When Destiny was released on September 9, Activision Blizzard’s stock was sitting just north of $24.00. Just under a week after launch, the stock saw an almost 2 point drop down to $22.31 — which was the company’s steepest drop in over a a year. This came in the wake of news coming out that the game had sold through $325 million of units in five days. While this was an impressive number for a new IP, it paled in comparison to the recent success of similarly mega-budget, mega-promoted games Grand Theft Auto V and Call of Duty: Black Ops II, the former of which sold a billion dollars in three days.
Since then, the stock has dropped even further and closed today half a point down at $20.13. In the almost thirty days since release, there’s only been four days of gains (and minor ones at that) with the rest dominated by losses or even days.

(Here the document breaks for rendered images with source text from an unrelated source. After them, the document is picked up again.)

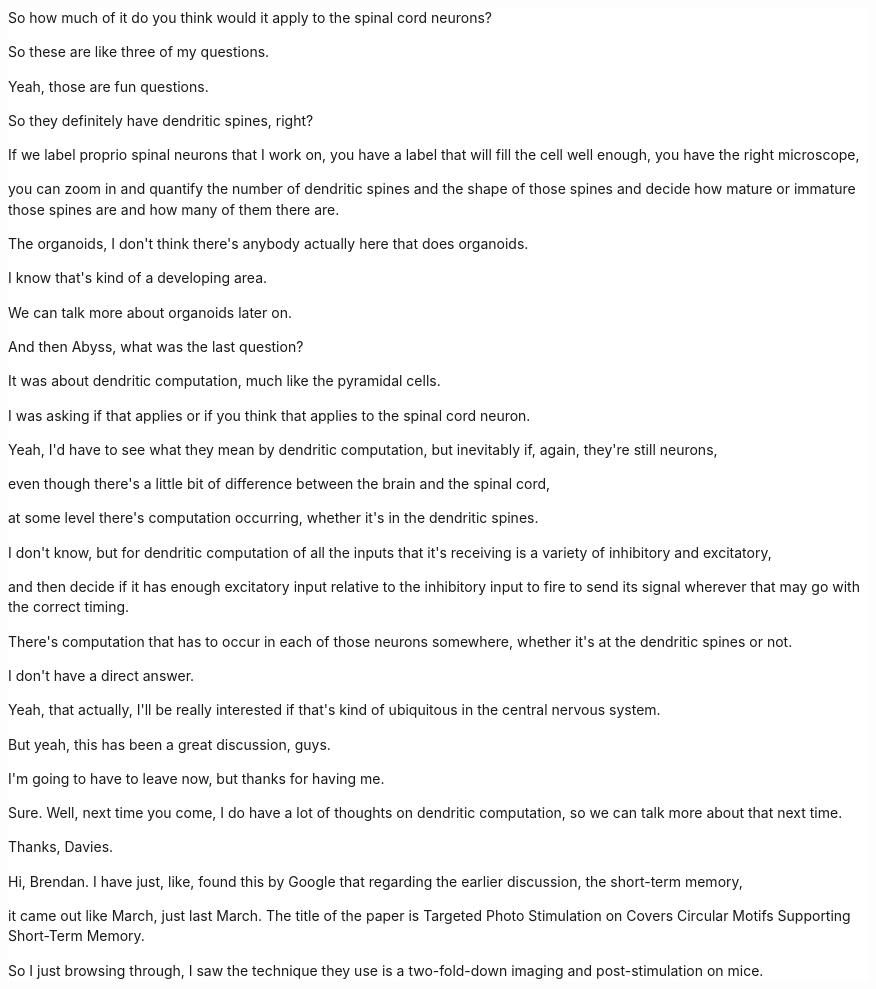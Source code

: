 So how much of it do you think would it apply to the spinal cord neurons?

So these are like three of my questions.

Yeah, those are fun questions.

So they definitely have dendritic spines, right?

If we label proprio spinal neurons that I work on, you have a label that will fill the cell well enough, you have the right microscope,

you can zoom in and quantify the number of dendritic spines and the shape of those spines and decide how mature or immature those spines are and how many of them there are.

The organoids, I don't think there's anybody actually here that does organoids.

I know that's kind of a developing area.

We can talk more about organoids later on.

And then Abyss, what was the last question?

It was about dendritic computation, much like the pyramidal cells.

I was asking if that applies or if you think that applies to the spinal cord neuron.

Yeah, I'd have to see what they mean by dendritic computation, but inevitably if, again, they're still neurons,

even though there's a little bit of difference between the brain and the spinal cord,

at some level there's computation occurring, whether it's in the dendritic spines.

I don't know, but for dendritic computation of all the inputs that it's receiving is a variety of inhibitory and excitatory,

and then decide if it has enough excitatory input relative to the inhibitory input to fire to send its signal wherever that may go with the correct timing.

There's computation that has to occur in each of those neurons somewhere, whether it's at the dendritic spines or not.

I don't have a direct answer.

Yeah, that actually, I'll be really interested if that's kind of ubiquitous in the central nervous system.

But yeah, this has been a great discussion, guys.

I'm going to have to leave now, but thanks for having me.

Sure. Well, next time you come, I do have a lot of thoughts on dendritic computation, so we can talk more about that next time.

Thanks, Davies.

Hi, Brendan. I have just, like, found this by Google that regarding the earlier discussion, the short-term memory,

it came out like March, just last March. The title of the paper is Targeted Photo Stimulation on Covers Circular Motifs Supporting Short-Term Memory.

So I just browsing through, I saw the technique they use is a two-fold-down imaging and post-stimulation on mice.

In that time, Activision has released one other major game — Skylanders Trap Team — on Sunday. It’s too soon to yet see stock fluctuations based on this recent release, so the past month of Activision’s performance falls on Destiny. If one looks at the stock over the past four months, it was steadily climbing. This came on the heels of E3 2014, where the game dominated conversation and collected numerous rewards. It seems that investors were betting on Destiny being the next big thing in the industry, and now that it’s turning out to simply be a high-selling FPS, they’re starting to ease off their confidence in Activision a bit.
It likely won’t get any better for Activision in the next month, as Destiny sell-through rates have been steadily declining week over week.

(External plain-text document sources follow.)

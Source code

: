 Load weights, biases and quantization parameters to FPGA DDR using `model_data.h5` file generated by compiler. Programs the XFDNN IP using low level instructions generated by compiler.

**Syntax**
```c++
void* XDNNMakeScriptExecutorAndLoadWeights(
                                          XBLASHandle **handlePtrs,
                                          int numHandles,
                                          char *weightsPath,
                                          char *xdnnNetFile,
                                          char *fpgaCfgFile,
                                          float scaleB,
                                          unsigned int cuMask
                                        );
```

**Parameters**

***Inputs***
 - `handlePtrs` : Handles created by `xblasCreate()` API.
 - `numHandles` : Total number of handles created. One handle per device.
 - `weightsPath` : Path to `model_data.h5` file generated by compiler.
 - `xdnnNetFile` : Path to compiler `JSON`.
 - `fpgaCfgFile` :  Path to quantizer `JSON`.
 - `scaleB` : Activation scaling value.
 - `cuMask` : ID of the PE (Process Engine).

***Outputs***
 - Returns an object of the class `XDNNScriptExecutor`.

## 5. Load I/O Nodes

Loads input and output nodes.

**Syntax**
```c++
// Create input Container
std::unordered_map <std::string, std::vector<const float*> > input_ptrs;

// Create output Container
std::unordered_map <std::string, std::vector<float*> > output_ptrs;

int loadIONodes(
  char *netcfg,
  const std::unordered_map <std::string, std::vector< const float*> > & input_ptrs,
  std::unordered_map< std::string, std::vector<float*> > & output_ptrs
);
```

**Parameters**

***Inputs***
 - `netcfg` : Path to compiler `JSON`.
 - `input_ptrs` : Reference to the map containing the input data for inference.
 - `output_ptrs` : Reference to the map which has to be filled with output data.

That being said, it’s hardly doom and gloom for the publisher. They remain up over 20% year to year and are still currently higher than any year pre-2014. Their market cap is 14.4 B which makes them a Large Cap company. Their EPS (Earings Per Share) is sitting at $0.84 which means that $20.13 gets you $0.84 in Activision money. This isn’t amazing, but it’s respectable for a video game publisher listed on NASDAQ. Their P/E ratio is 23.88 which again is admirable. Finally, the company remains paying a dividend which indicates they’re clearing a good profit.

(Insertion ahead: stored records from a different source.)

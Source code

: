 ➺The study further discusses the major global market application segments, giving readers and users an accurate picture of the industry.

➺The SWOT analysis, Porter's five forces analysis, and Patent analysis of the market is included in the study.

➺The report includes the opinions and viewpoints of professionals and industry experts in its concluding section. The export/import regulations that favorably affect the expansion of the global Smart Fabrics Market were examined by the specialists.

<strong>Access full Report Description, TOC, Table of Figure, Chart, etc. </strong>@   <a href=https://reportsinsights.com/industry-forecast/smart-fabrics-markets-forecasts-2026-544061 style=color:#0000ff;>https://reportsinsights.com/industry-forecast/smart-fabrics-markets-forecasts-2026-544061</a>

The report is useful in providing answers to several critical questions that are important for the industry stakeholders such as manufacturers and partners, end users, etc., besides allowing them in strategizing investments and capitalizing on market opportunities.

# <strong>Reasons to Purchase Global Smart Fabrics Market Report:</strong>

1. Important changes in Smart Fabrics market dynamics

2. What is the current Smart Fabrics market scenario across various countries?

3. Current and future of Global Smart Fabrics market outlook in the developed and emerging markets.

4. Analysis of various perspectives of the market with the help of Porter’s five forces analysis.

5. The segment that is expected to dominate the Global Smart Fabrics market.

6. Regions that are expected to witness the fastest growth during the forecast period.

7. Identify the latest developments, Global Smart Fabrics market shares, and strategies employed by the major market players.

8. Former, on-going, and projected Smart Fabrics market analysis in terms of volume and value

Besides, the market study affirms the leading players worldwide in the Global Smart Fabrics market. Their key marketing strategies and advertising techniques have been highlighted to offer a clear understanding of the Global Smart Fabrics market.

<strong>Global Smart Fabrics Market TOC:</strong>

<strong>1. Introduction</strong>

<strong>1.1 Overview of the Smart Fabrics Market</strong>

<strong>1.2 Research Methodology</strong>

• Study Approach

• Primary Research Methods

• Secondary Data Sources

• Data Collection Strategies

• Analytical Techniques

Activision is still sitting pretty and if things even out, they’ll remain one of the most successful video game publishers. Destiny is far from signaling doom for Activision, but it’s not a good sign for the franchise itself.
The big test for the publisher will be Call of Duty: Advanced Warfare in early November. Still their undisputed cash cow, this is arguably the most important year for the franchise yet with the first release on a current-gen platform built from the ground up as well as competition from other emerging series like Titanfall.